Embedded Narratives
I have always been invested in the archives because of all the embedded narratives and pieces of history they have the potential to reveal/expose/uncover. Yet, I am also cognizant of the continued harm, erasure, and violence the archive perpetuates. I seek to do what literary scholar Saidiya Hartman writes,
“I want to do more than recount the violence that deposited these traces in the archive. I want to tell a story about two girls capable of retrieving what remains dormant—the purchase or claim of their lives in the present—without committing further violence in my own act of narration. It is a Story predicated upon impossibility—listening for the unsaid, translating misconstrued words, and refashioning disfigured lives—and intent on achieving an impossible goal: redressing the violence that produced numbers, ciphers, and fragments of discourse”
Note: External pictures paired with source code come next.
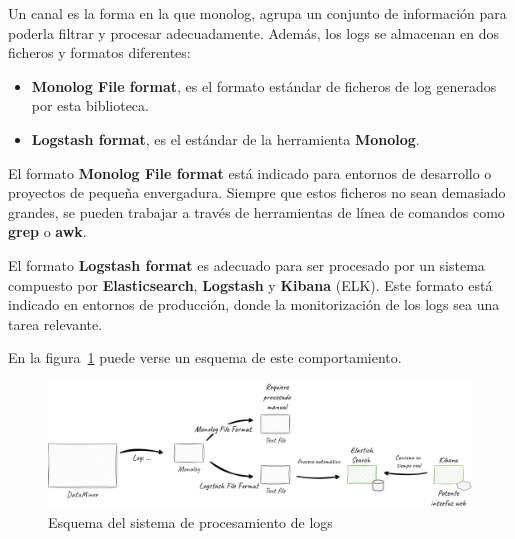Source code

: Un canal es la forma en la que monolog, agrupa un conjunto de información para poderla filtrar y procesar adecuadamente.
Además, los logs se almacenan en dos ficheros y formatos diferentes:

\begin{itemize}
    \item \textbf{Monolog File format}, es el formato estándar de ficheros de log generados por esta biblioteca.
    \item \textbf{Logstash format}, es el estándar de la herramienta \textbf{Monolog}.
\end{itemize}

El formato \textbf{Monolog File format} está indicado para entornos de desarrollo o proyectos de pequeña envergadura.
Siempre que estos ficheros no sean demasiado grandes, se pueden trabajar a través de herramientas de línea de comandos
como \textbf{grep} o \textbf{awk}.

El formato \textbf{Logstash format} es adecuado para ser procesado por un sistema compuesto por
\textbf{Elasticsearch}, \textbf{Logstash} y \textbf{Kibana} (ELK).
Este formato está indicado en entornos de producción, donde la monitorización de los logs sea una tarea relevante.

En la figura~\ref{fig:chapter_4.4.logs_overview} puede verse un esquema de este comportamiento.

\begin{figure}[ht]
    \begin{center}
        \includegraphics[width=\textwidth]{./chapter/4/images/chapter_4.4.logs_overview}
        \caption{Esquema del sistema de procesamiento de logs}
        \label{fig:chapter_4.4.logs_overview}
    \end{center}
\end{figure}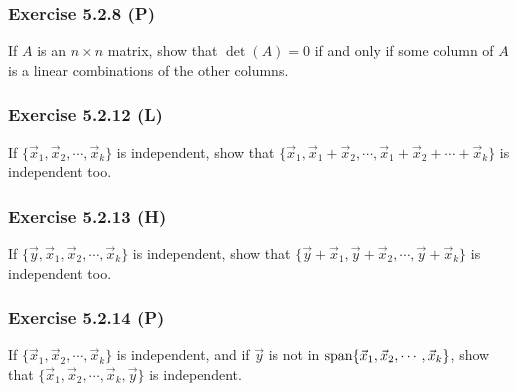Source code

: \documentclass[pdf,9pt,t]{beamer}
\begin{document}
\begin{frame}[fragile]
    \frametitle{Exercise 5.2.8 (P)}
    \begin{problem}
	If $A$ is an $n\times n$ matrix, show that $\det(A)=0$ if and only if some column of $A$ is a linear combinations of the other columns.
    \end{problem}

\end{frame}
\begin{frame}[fragile]
    \frametitle{Exercise 5.2.12 (L)}
    \begin{problem}
	If $\{\vec{x}_1,\vec{x}_2,\cdots,\vec{x}_k\}$ is independent, show that
	$\{\vec{x}_1,\vec{x}_1+\vec{x}_2,\cdots,\vec{x}_1+\vec{x}_2+\cdots+\vec{x}_k\}$ is independent too.
    \end{problem}

\end{frame}
\begin{frame}[fragile]
    \frametitle{Exercise 5.2.13 (H)}
    \begin{problem}
	If $\{\vec{y}, \vec{x}_1,\vec{x}_2,\cdots,\vec{x}_k\}$ is independent, show that
	$\{\vec{y}+\vec{x}_1,\vec{y}+\vec{x}_2,\cdots,\vec{y}+\vec{x}_k\}$ is independent too.
    \end{problem}

\end{frame}
\begin{frame}[fragile]
    \frametitle{Exercise 5.2.14 (P)}
    \begin{problem}
	If $\{\vec{x}_1,\vec{x}_2,\cdots,\vec{x}_k\}$ is independent,
	and if $\vec{y}$ is not in $\mbox{span}\{\vec{x}_1,\vec{x}_2,\cdots,\vec{x}_k\}$,
	show that $\{\vec{x}_1,\vec{x}_2,\cdots,\vec{x}_k,\vec{y}\}$ is independent.
    \end{problem}

\end{frame}
\end{document}
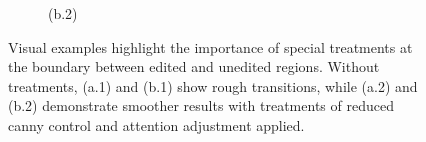 \documentclass{article}
\begin{document}
\begin{figure}[htbp]
\begin{subfigure}[b]{0.2\textwidth}
        \caption*{(b.2)}
    \end{subfigure}
    \caption{Visual examples highlight the importance of special treatments at the boundary between edited and unedited regions. Without treatments, (a.1) and (b.1) show rough transitions, while (a.2) and (b.2) demonstrate smoother results with treatments of reduced canny control and attention adjustment applied.}
    \label{fig:treaments}
\end{figure}


\end{document}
Saidiya Hartman, “Venus in Two Acts,” Small Axe 12, no. 2 (2008): 1-14. muse.jhu.edu/article/241115.
Intersections and Identity
Growing up as a first generation Indo-Trinidadian American, my life was engulfed in narratives of the pasts – stories that allowed me to piece together parts of my identity, ancestry, self making meaning of my life and the past live(s) of generations before me – inevitably brought me here. As a first year PhD student I find myself drawn to studying archives, colonization, decolonization, Caribbean, marginalized narratives, resistance, and rebellion embedded within texts.
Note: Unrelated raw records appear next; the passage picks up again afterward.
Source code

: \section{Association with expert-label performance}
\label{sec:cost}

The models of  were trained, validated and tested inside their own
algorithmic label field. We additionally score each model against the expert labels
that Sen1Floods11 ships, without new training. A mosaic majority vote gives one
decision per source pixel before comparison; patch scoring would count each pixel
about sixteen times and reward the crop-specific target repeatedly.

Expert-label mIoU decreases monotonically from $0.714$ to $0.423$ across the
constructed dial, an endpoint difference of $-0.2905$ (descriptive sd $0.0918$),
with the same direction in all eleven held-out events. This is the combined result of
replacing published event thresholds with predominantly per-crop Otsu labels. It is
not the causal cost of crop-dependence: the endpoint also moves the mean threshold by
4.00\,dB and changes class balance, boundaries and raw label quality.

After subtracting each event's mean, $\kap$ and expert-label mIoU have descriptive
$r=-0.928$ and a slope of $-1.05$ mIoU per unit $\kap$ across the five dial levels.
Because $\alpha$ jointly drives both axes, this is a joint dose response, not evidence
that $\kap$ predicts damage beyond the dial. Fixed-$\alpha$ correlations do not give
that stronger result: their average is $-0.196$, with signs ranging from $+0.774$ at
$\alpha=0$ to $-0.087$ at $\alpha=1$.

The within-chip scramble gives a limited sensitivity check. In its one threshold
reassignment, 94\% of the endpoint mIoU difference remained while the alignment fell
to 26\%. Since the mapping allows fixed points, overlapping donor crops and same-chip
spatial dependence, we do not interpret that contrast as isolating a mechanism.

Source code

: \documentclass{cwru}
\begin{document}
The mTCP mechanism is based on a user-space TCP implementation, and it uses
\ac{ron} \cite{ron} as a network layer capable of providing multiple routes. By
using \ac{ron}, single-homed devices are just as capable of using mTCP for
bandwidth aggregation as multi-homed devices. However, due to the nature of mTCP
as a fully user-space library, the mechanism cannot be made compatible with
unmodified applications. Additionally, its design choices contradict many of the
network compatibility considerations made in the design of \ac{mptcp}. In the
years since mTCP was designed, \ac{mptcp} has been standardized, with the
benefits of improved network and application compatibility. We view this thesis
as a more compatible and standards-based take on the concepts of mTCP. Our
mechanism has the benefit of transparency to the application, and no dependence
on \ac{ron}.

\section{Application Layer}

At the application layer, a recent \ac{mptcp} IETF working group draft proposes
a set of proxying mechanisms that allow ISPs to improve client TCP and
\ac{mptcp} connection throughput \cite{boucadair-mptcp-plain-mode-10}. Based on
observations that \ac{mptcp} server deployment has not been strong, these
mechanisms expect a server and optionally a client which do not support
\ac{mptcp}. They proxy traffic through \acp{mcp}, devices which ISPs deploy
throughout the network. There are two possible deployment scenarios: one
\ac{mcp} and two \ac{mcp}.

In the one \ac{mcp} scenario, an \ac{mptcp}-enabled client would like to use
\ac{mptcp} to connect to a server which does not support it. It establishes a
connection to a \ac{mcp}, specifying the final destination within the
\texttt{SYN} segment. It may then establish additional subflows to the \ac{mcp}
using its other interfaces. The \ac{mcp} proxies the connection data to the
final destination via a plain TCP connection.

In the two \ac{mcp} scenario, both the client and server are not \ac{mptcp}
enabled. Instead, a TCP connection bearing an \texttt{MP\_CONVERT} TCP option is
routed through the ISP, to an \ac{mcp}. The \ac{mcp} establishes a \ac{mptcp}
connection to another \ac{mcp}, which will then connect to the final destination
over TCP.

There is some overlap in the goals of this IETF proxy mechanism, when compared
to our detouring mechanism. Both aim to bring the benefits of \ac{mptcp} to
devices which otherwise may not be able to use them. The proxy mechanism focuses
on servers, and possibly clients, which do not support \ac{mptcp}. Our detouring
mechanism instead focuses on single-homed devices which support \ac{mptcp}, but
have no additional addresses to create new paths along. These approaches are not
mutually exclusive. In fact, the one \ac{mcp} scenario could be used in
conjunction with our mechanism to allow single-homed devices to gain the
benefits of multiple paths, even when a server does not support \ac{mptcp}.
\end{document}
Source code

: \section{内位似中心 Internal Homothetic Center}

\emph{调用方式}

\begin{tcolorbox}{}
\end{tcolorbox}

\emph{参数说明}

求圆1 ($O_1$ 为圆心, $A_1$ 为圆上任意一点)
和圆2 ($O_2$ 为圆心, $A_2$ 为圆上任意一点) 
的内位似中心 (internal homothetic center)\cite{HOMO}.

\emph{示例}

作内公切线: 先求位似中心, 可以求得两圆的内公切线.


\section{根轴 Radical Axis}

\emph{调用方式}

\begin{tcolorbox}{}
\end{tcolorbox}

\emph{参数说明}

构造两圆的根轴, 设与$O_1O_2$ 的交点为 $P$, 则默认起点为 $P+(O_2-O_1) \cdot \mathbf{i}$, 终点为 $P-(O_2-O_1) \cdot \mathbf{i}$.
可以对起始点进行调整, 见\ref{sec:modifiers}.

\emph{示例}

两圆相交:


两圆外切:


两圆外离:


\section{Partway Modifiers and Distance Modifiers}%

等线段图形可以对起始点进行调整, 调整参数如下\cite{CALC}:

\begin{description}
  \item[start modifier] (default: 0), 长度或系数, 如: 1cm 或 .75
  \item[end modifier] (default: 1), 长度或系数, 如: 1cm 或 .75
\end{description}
This is one of the reasons I am drawn to the Apartheid Heritage(s) Project because it seeks to reckon with the narratives of the past in addition to engaging with the “intersections between architecture, social justice, and human rights on the Internet, and critically engages with issues of race and the built environment in cities across the Global South.” This project in itself attempts to create an environment where we can study “Soweto’s past, present, and future redevelopment as a means of remembrance, reconciliation, and empowerment.”
Metadata(ing)
Part of my role within this project is working in conjunction with Cassie Tanks, who’s currently digitizing archival artifacts from the apartheid era like postcards, clothing, pins, trucks, apartheid oriented protest pins/such. I am then looking at the digitized artifacts and creating metadata for them. Metadata is collected data containing the date, title, language, creator, and publisher. Most of this information is gathered by examining the document itself and then doing a bit of research to situate the object. I find myself being continuously shocked by the range of objects and the ways in which they engage with the history we are investing and toiling with.
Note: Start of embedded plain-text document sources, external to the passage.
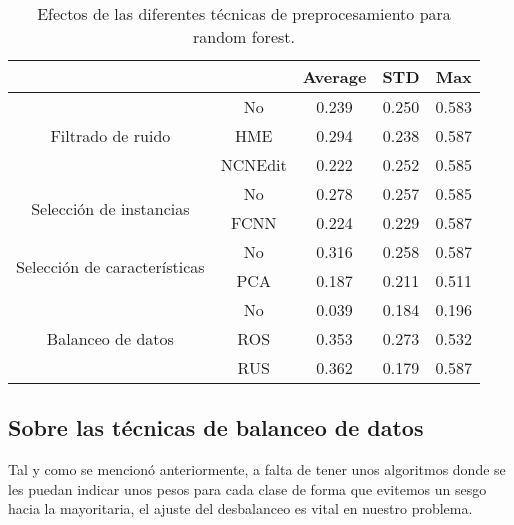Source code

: \begin{table}
    \centering
    \begin{tabular}{cc|c|c|c|}
    \cline{3-5}
    \multicolumn{1}{l}{\textbf{}} & \textbf{} & \multicolumn{1}{c|}{\textbf{Average}} & \multicolumn{1}{c|}{\textbf{STD}} & \textbf{Max} \\ \hline
    \multicolumn{1}{|c|}{\multirow{3}{*}{Filtrado de ruido}}       & No        & 0.239  & 0.250
    & 0.583    \\ \cline{2-5} 
    \multicolumn{1}{|c|}{}  & HME       & 0.294  & 0.238
    & 0.587        \\ \cline{2-5} 
    \multicolumn{1}{|c|}{}  & NCNEdit   & 0.222  & 0.252
    & 0.585        \\ \hline
    \multicolumn{1}{|c|}{\multirow{2}{*}{Selección de instancias}} & No        & 0.278   & 0.257
    & 0.585        \\ \cline{2-5} 
    \multicolumn{1}{|c|}{}  & FCNN      & 0.224  & 0.229
    & 0.587        \\ \hline
    \multicolumn{1}{|c|}{\multirow{2}{*}{Selección de características}} & No        & 0.316  &  0.258
    & 0.587        \\ \cline{2-5} 
    \multicolumn{1}{|c|}{}  & PCA      & 0.187   & 0.211
    & 0.511        \\ \hline
    \multicolumn{1}{|c|}{\multirow{3}{*}{Balanceo de datos}}       & No        & 0.039  & 0.184
    & 0.196        \\ \cline{2-5} 
    \multicolumn{1}{|c|}{}  & ROS       & 0.353  & 0.273
    & 0.532        \\ \cline{2-5} 
    \multicolumn{1}{|c|}{}  & RUS       & 0.362  & 0.179
    & 0.587        \\ \hline
    \end{tabular}
    \caption{Efectos de las diferentes técnicas de preprocesamiento para random forest.}
    \label{rf}
\end{table}

\subsection{Sobre las técnicas de balanceo de datos}

Tal y como se mencionó anteriormente, a falta de tener unos algoritmos donde se les puedan indicar unos pesos para cada clase de forma que evitemos un sesgo hacia la mayoritaria, el ajuste del desbalanceo es vital en nuestro problema.

\vspace{\baselineskip}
A screenshot of the metadata and cataloging spreadsheet.
Last Friday, I had the opportunity to see the full process in action. We were able to watch the process of Cassie, our very own archivist, take photos of the objects in a light box and try it out ourselves! I must say this process is incredibly cool as well as meticulous. I think I fulfilled my goal of being a novice photographer for the way. I found it interesting how closely we have to pay attention to the object itself – ensuring that we took photos of every angle. Then Cassie has corresponded each object to a particular number that then relates to the online metadata(ing) I have been doing. My mind was blown. Through this exercise, I saw the work come full circle and recognized the ways in which we connect digital cataloging with metadata.
Reading History Through Objects
In engaging with metadata, I am parsing through aspects of history and trying to finagle how to materialize the history we read about through objects – which is both fascinating and mildly terrifying because of the weight they carry. I am always deeply conscious of the ways in which their narratives aren’t told and how we as a collective have to do these people justice as we work through the archives. In my own research, I also find myself invested in the stories the archives fail to tell because the perspective we get is often fraught with violence. The archive can be a site of embedded narratives if we interrogate them and challenge the view being given. My own work engages with the Caribbean as well as Boston both in the pre-twentieth century and contemporary moment – here I seek to challenge the harm the archive and English discipline often perpetuates through projects like Aparthied Heritage(s) which deeply engages with cultural practices of remembrance, reconciliation, and empowerment.